AgentArmy Template Platform Roadmap¶
Strategic Brief & Visual Roadmap (rolling, session-paced)¶
Executive Summary¶
AgentArmy must climb from Custom/Manual orchestration (today) to Self-Service, Observable, Cost-Optimized Platform (~15 agent sessions across 4 release trains). The competitive pressure is real: new agent frameworks (Copilot extensibility, Anthropic Managed Agents) are disrupting the routing/orchestration layer that AgentArmy currently executes by hand.
Planning unit: This army plans in agent sessions — one parallel-agent invocation — not human calendar time. All durations and timelines below are expressed in sessions or session ranges.
The keystone move: Convert the static CLAUDE.md routing table into an executable policy engine. This single shift unblocks intelligent routing, spoke self-service, observability, and the learning loop — everything downstream depends on it.
Investment thesis: Spend capital building genesis (A: spoke instantiation, D: learning loop) and refuse to fight the commodity wars (E/F: observability, cost).
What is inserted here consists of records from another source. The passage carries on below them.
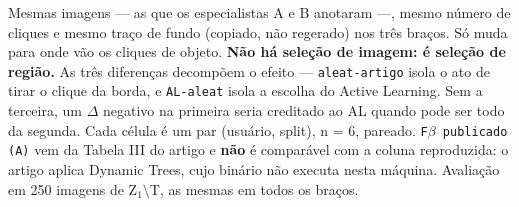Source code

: \footnotesize Mesmas imagens --- as que os especialistas A e B anotaram ---, mesmo número de cliques e mesmo traço de fundo (copiado, não regerado) nos três braços. Só muda para onde vão os cliques de objeto. \textbf{Não há seleção de imagem: é seleção de região.} As três diferenças decompõem o efeito --- \texttt{aleat-artigo} isola o ato de tirar o clique da borda, e \texttt{AL-aleat} isola a escolha do Active Learning. Sem a terceira, um $\Delta$ negativo na primeira seria creditado ao AL quando pode ser todo da segunda. Cada célula é um par (usuário, split), n = 6, pareado. \texttt{F$\beta$ publicado (A)} vem da Tabela III do artigo e \textbf{não} é comparável com a coluna reproduzida: o artigo aplica Dynamic Trees, cujo binário não executa nesta máquina. Avaliação em 250 imagens de Z$_1$$\setminus$T, as mesmas em todos os braços.
\normalsize
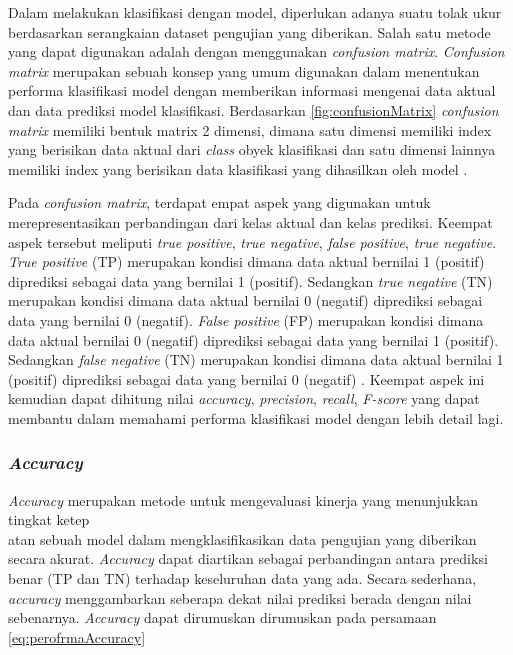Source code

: Dalam melakukan klasifikasi dengan model, diperlukan adanya suatu tolak ukur berdasarkan serangkaian dataset pengujian yang diberikan. Salah satu metode yang dapat digunakan adalah dengan menggunakan \textit{confusion matrix}. \textit{Confusion matrix} merupakan sebuah konsep yang umum digunakan dalam menentukan performa klasifikasi model dengan memberikan informasi mengenai data aktual dan data prediksi model klasifikasi. Berdasarkan \ref{fig:confusionMatrix} \textit{confusion matrix} memiliki bentuk matrix 2 dimensi, dimana satu dimensi memiliki index yang berisikan data aktual dari \textit{class} obyek klasifikasi dan satu dimensi lainnya memiliki index yang berisikan data klasifikasi yang dihasilkan oleh model \parencite{deng2016}. 

Pada \textit{confusion matrix}, terdapat empat aspek yang digunakan untuk merepresentasikan perbandingan dari kelas aktual dan kelas prediksi. Keempat aspek tersebut meliputi \textit{true positive}, \textit{true negative}, \textit{false positive}, \textit{true negative}. \textit{True positive} (TP) merupakan kondisi dimana data aktual bernilai 1 (positif) diprediksi sebagai data yang bernilai 1 (positif). Sedangkan \textit{true negative} (TN) merupakan kondisi dimana data aktual bernilai 0 (negatif) diprediksi sebagai data yang bernilai 0 (negatif). \textit{False positive} (FP) merupakan kondisi dimana data aktual bernilai 0 (negatif) diprediksi sebagai data yang bernilai 1 (positif). Sedangkan \textit{false negative} (TN) merupakan kondisi dimana data aktual bernilai 1 (positif) diprediksi sebagai data yang bernilai 0 (negatif) \parencite{shajihan2020}. Keempat aspek ini kemudian dapat dihitung nilai \textit{accuracy}, \textit{precision}, \textit{recall}, \textit{F-score} yang dapat membantu dalam memahami performa klasifikasi model dengan lebih detail lagi.

\subsubsection{\textit{Accuracy}}
\textit{Accuracy} merupakan metode untuk mengevaluasi kinerja yang menunjukkan tingkat ketep\\atan sebuah model dalam mengklasifikasikan data pengujian yang diberikan secara akurat. \textit{Accuracy} dapat diartikan sebagai perbandingan antara prediksi benar (TP dan TN) terhadap keseluruhan data yang ada. Secara sederhana, \textit{accuracy} menggambarkan seberapa dekat nilai prediksi berada dengan nilai sebenarnya. \textit{Accuracy} dapat dirumuskan dirumuskan pada persamaan \ref{eq:perofrmaAccuracy} \parencite{OvalleMagallanes2020}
Let Langfuse/Helicone commoditize those layers while you climb the moat.
The Wardley Map (Strategic Landscape)¶
Below is the OWM syntax for create.wardleymaps.ai. Key insight: Your most evolved asset is Agent Definitions (180 specialists, already in Product stage). Your biggest vulnerability is the static routing table (Custom, treating it as ground truth when it should be a hypothesis).
title AgentArmy Platform Evolution — Self-Service, Observable, Cost-Optimized Orchestration
anchor Developer / Platform Team [0.98, 0.34]
component Self-Service Spoke Instantiation [0.93, 0.10] label [-60, -5]
component Intelligent Agent Routing [0.80, 0.22] label [10, -8]
component Cross-Agent Choreography [0.62, 0.18] label [-95, 5]
component Learning Loop (Teachable Failure) [0.55, 0.12] label [12, -2]
component Agent-Run Observability [0.45, 0.30] label [12, 6]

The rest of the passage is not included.